Here, we have the opposite case, in which the completion rate of the control group does not follow a normal distribution, whereas it does for the test group. Here again, this suggests to use the Mann-Whitney U test.

In [136]:
from scipy.stats import mannwhitneyu
In [137]:
# prepare the data for hypothesis testing

control_data['conversion_rate'] = conversion_rate_control
test_data['conversion_rate'] = conversion_rate_test

control_data['completion_rate'] = completion_rate_control
test_data['completion_rate'] = completion_rate_test

# fill missing values with 0
control_data.fillna(0, inplace=True)
test_data.fillna(0, inplace=True)
In [138]:
# Function to perform statistical tests and return results

def perform_whitney_u_test(control_data, test_data, metric_name):
    control_metric = control_data[metric_name]
    test_metric = test_data[metric_name]

    mean_control = control_metric.mean()
    mean_test = test_metric.mean()
    
    stat, p_value = mannwhitneyu(control_metric, test_metric)
    
    print(f'Mann-Whitney U Test for {metric_name}:')
    print(f'U-statistic: {stat}, p-value: {p_value}')
    
    if p_value < 0.05:
        print(f'The difference in {metric_name} between control and test groups is statistically significant.')
    else:
        print(f'The difference in {metric_name} between control and test groups is not statistically significant.')

     # Plot distributions
    plt.figure(figsize=(10, 5))
    sns.kdeplot(control_metric, label='Control', fill=True, color='skyblue', alpha=0.5)
    sns.kdeplot(test_metric, label='Test', fill=True, color='salmon', alpha=0.5)

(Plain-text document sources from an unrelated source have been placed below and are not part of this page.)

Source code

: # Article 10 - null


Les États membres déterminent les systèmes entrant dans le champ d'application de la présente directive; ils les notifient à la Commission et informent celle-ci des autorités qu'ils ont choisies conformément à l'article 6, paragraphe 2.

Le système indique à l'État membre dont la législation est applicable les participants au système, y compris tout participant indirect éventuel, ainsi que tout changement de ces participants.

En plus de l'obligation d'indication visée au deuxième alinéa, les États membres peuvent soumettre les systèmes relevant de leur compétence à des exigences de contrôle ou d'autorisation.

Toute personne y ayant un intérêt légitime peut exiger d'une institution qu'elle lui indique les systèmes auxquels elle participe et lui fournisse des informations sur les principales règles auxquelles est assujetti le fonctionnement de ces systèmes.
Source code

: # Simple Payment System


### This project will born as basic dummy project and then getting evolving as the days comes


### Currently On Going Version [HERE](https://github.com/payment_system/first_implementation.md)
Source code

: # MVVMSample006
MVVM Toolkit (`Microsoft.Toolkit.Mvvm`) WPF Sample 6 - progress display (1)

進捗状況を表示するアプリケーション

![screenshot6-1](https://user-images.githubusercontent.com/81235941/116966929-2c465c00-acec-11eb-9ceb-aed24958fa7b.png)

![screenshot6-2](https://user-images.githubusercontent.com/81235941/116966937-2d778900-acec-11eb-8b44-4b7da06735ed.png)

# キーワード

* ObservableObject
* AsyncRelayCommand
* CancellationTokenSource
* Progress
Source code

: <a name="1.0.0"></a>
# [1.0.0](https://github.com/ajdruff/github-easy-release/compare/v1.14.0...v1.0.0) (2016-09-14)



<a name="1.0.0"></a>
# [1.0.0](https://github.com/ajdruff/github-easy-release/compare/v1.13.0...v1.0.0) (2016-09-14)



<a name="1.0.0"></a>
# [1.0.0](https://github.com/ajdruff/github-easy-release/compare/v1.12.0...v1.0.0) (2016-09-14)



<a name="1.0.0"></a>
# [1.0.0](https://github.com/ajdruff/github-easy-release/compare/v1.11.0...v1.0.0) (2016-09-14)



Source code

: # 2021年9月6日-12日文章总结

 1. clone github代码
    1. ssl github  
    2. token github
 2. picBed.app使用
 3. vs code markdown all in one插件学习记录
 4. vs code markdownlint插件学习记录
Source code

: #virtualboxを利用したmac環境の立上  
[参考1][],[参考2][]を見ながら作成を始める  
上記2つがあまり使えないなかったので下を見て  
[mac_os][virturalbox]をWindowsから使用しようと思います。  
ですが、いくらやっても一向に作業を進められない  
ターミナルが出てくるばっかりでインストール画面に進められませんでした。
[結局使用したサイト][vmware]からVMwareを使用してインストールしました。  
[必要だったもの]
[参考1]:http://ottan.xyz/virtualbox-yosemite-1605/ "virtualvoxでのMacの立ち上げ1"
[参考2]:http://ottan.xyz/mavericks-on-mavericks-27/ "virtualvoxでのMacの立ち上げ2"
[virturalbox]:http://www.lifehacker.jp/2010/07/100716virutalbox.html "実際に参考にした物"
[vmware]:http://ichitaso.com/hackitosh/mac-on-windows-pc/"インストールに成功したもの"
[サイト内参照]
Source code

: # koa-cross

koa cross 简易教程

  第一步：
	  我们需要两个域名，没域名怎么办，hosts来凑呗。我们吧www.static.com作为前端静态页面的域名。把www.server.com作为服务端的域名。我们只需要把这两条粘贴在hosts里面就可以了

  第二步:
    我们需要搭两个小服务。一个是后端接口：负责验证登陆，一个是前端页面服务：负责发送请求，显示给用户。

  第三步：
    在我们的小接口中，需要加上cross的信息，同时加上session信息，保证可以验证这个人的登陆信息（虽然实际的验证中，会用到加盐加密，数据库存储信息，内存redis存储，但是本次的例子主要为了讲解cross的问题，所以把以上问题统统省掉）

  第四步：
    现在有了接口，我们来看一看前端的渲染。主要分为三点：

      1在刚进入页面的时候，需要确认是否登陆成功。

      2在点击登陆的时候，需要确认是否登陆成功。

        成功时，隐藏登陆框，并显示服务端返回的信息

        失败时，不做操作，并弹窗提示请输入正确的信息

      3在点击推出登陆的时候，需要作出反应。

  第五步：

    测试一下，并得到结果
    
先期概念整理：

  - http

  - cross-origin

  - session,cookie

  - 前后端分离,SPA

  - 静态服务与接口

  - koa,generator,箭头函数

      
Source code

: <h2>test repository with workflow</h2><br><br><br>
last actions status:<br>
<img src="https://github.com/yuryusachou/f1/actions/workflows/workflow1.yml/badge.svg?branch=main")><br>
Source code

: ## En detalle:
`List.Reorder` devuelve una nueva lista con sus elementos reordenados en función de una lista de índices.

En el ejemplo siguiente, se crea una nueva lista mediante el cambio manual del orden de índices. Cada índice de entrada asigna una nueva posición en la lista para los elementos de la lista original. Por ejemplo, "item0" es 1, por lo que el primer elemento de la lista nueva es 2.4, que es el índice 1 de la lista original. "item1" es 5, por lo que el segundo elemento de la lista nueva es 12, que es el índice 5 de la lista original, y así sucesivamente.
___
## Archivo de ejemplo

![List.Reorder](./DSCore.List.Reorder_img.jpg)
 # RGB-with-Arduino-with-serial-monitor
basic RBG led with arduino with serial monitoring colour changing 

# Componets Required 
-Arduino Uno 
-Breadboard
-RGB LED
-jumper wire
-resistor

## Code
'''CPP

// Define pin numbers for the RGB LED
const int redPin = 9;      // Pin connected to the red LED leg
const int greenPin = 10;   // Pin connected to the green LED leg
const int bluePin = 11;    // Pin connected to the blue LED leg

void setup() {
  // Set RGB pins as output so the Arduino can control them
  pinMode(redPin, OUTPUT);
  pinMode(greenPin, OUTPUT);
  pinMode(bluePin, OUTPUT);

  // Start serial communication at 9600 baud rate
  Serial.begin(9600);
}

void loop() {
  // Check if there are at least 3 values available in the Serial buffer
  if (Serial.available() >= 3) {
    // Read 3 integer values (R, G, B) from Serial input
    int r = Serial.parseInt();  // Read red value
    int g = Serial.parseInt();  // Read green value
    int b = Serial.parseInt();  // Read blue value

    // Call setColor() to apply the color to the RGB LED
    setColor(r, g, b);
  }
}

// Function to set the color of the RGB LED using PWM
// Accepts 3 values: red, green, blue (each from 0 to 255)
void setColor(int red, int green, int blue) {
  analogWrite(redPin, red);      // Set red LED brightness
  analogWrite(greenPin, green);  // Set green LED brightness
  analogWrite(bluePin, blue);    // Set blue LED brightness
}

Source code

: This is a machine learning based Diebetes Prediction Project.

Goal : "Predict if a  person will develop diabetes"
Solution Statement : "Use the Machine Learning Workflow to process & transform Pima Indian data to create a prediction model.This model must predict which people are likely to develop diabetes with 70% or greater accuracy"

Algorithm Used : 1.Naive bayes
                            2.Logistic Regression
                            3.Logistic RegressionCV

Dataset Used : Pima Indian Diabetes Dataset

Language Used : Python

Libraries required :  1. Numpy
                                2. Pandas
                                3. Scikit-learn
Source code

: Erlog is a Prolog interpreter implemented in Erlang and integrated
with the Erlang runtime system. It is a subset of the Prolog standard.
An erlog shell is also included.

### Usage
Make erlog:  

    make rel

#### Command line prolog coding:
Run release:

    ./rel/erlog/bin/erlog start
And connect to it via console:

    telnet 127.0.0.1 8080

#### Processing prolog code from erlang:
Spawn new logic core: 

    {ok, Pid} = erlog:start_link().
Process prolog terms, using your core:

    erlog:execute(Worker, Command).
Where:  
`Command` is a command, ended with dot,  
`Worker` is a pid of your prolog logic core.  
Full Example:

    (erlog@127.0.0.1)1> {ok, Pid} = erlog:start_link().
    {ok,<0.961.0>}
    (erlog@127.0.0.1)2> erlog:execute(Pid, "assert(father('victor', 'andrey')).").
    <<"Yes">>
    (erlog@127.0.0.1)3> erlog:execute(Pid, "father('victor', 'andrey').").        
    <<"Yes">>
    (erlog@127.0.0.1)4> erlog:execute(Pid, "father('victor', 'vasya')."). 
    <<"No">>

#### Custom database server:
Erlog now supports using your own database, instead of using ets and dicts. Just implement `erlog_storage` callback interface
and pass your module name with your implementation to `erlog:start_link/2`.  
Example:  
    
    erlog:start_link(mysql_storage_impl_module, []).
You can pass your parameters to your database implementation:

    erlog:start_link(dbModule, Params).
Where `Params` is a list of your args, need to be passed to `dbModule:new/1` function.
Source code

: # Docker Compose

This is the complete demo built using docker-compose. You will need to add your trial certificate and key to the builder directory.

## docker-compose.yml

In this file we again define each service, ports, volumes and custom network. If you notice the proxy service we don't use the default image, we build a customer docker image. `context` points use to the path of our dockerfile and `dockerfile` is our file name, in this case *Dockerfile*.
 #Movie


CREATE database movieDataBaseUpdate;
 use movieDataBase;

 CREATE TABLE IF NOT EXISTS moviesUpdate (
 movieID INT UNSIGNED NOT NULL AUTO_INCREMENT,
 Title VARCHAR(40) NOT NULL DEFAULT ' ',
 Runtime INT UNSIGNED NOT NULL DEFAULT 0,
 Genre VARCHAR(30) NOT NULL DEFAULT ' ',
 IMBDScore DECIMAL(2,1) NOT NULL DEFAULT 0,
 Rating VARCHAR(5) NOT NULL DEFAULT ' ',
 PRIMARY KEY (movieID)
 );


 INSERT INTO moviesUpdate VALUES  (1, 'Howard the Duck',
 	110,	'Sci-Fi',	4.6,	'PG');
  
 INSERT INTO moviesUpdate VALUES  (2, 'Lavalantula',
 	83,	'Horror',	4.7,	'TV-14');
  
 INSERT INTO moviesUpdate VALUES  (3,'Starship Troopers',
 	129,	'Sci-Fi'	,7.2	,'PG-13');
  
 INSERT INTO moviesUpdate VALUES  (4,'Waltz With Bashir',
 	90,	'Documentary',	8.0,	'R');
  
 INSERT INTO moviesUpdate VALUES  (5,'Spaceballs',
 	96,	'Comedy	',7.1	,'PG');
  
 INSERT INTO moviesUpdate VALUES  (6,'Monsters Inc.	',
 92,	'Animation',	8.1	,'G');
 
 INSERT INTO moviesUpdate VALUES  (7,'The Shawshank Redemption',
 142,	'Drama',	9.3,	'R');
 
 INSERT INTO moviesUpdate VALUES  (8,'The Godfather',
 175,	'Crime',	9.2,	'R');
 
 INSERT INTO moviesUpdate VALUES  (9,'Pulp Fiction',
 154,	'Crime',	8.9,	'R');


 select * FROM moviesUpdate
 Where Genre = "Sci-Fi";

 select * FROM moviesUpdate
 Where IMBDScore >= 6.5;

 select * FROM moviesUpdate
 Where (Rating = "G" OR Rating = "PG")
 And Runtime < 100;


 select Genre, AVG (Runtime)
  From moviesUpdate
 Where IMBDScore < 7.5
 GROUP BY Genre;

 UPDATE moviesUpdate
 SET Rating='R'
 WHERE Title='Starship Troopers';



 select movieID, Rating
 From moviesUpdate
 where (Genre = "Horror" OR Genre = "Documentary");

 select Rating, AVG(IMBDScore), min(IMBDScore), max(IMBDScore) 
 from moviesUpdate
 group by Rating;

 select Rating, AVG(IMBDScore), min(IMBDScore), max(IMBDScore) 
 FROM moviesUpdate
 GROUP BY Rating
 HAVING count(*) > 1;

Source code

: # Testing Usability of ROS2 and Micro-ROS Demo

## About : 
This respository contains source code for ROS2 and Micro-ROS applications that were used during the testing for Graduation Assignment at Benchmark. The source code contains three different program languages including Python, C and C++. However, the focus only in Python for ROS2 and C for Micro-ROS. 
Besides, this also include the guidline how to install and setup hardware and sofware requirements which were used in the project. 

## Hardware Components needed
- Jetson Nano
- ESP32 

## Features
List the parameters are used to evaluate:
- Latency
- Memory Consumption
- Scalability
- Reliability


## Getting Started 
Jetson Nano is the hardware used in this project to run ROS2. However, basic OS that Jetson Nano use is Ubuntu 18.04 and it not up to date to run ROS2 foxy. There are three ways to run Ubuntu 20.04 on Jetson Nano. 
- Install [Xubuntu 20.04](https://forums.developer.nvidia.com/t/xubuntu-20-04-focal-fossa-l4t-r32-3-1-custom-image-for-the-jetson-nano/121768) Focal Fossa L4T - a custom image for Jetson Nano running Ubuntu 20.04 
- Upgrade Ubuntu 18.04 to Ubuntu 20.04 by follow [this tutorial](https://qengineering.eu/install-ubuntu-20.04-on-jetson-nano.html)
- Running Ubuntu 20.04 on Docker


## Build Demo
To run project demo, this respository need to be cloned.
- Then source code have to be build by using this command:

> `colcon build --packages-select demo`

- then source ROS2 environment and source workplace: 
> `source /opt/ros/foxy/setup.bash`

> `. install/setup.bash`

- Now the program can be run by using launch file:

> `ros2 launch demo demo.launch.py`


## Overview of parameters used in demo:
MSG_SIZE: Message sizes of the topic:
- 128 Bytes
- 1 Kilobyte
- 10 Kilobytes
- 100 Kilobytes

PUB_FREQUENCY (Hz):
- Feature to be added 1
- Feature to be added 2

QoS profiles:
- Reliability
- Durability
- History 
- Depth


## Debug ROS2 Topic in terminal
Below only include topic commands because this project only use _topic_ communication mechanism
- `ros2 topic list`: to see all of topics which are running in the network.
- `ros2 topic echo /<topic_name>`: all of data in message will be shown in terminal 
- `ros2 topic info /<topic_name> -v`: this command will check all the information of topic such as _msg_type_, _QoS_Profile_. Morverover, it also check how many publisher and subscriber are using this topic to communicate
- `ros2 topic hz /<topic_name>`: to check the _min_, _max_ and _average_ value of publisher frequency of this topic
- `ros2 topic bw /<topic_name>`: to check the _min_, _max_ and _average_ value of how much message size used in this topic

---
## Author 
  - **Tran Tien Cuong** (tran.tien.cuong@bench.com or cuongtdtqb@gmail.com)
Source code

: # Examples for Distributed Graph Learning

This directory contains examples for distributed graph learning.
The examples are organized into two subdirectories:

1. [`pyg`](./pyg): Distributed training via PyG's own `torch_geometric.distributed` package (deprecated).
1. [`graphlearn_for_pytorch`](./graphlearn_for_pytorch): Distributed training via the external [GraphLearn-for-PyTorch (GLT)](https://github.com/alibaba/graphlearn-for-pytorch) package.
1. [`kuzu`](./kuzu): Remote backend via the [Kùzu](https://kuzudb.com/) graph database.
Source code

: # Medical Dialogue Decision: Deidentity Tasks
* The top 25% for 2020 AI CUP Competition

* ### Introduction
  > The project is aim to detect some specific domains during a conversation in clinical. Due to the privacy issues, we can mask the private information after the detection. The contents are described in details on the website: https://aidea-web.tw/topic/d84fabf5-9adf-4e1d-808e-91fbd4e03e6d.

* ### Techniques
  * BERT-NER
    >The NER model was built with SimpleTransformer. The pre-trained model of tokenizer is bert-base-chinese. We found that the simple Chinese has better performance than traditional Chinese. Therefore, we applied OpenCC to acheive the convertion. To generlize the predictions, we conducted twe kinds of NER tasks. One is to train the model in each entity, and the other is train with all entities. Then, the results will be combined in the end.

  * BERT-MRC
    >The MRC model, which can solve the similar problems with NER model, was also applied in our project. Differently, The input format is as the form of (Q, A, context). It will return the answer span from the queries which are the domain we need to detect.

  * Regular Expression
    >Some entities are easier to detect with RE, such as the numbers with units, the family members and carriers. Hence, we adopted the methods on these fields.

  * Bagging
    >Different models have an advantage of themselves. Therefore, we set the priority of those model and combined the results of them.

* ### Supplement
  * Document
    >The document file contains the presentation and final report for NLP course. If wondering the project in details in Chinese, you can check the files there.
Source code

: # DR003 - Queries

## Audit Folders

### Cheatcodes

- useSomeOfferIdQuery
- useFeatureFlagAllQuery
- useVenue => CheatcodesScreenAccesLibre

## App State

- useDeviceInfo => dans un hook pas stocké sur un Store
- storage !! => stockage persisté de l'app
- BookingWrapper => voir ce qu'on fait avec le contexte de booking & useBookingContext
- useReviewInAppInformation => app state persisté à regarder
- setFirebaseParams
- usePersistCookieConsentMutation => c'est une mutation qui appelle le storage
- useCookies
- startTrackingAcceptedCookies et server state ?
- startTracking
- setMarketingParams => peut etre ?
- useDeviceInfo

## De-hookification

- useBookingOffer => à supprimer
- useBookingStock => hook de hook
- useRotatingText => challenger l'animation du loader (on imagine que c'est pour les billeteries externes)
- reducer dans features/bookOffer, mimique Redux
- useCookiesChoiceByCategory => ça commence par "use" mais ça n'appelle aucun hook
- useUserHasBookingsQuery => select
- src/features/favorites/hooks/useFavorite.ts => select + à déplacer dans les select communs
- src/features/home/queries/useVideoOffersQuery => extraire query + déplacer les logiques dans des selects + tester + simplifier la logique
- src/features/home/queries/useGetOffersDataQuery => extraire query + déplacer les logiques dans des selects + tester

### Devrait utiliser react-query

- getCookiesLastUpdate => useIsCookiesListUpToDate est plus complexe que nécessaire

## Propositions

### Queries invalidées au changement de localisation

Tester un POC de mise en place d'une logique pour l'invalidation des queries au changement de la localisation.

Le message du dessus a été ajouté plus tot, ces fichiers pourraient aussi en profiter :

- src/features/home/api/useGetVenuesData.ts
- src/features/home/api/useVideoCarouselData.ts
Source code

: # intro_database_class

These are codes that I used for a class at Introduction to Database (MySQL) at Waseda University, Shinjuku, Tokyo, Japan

    plt.axvline(mean_control, color='blue', linestyle='--', linewidth=1, alpha=0.4)
    plt.axvline(mean_test, color='red', linestyle='--', linewidth=1, alpha=0.4)
    
    plt.title(f'Distribution of {metric_name} (Mann–Whitney U Test)', fontsize=14)
    plt.xlabel(metric_name)
    plt.ylabel('Density')
    plt.legend()
    
    plt.text(x=0.05, y=plt.ylim()[1]*0.9, s=f'p = {p_value:.4f}', fontsize=12, bbox=dict(boxstyle='round', facecolor='white', edgecolor='gray'))

    plt.grid(True, linestyle='--', alpha=0.4)
    plt.tight_layout()
    plt.show()
In [139]:
# Perform Hypothesis testing for # of Purchases
perform_whitney_u_test(control_data, test_data, '# of Purchase')
Mann-Whitney U Test for # of Purchase:
U-statistic: 439.0, p-value: 0.8766246981054522
The difference in # of Purchase between control and test groups is not statistically significant.
In [140]:
# Perform Hypothesis testing for conversion rate
perform_whitney_u_test(control_data, test_data, 'conversion_rate')
Mann-Whitney U Test for conversion_rate:
U-statistic: 527.0, p-value: 0.25805149508623626
The difference in conversion_rate between control and test groups is not statistically significant.
In [141]:
# Perform Hypothesis testing for completion rate
perform_whitney_u_test(control_data, test_data, 'completion_rate')
Mann-Whitney U Test for completion_rate:
U-statistic: 185.0, p-value: 9.211268793716519e-05
The difference in completion_rate between control and test groups is statistically significant.

Results of the Hypothesis Testing¶

  • We were able to detect a significant difference between control and test group in only one of the investigated metrics: Completion Rate. In other words, the treatment significantly increased the completion rate, which means that customers in the treatment group went through with purchasing the items added to their cart more frequently than in the control group, which received no treatment.

  • There was no significant difference between control and treatment group in the conversion rate and the number of purchases. Hence, no effect of the treatment onto these metrics can be assumed at this point.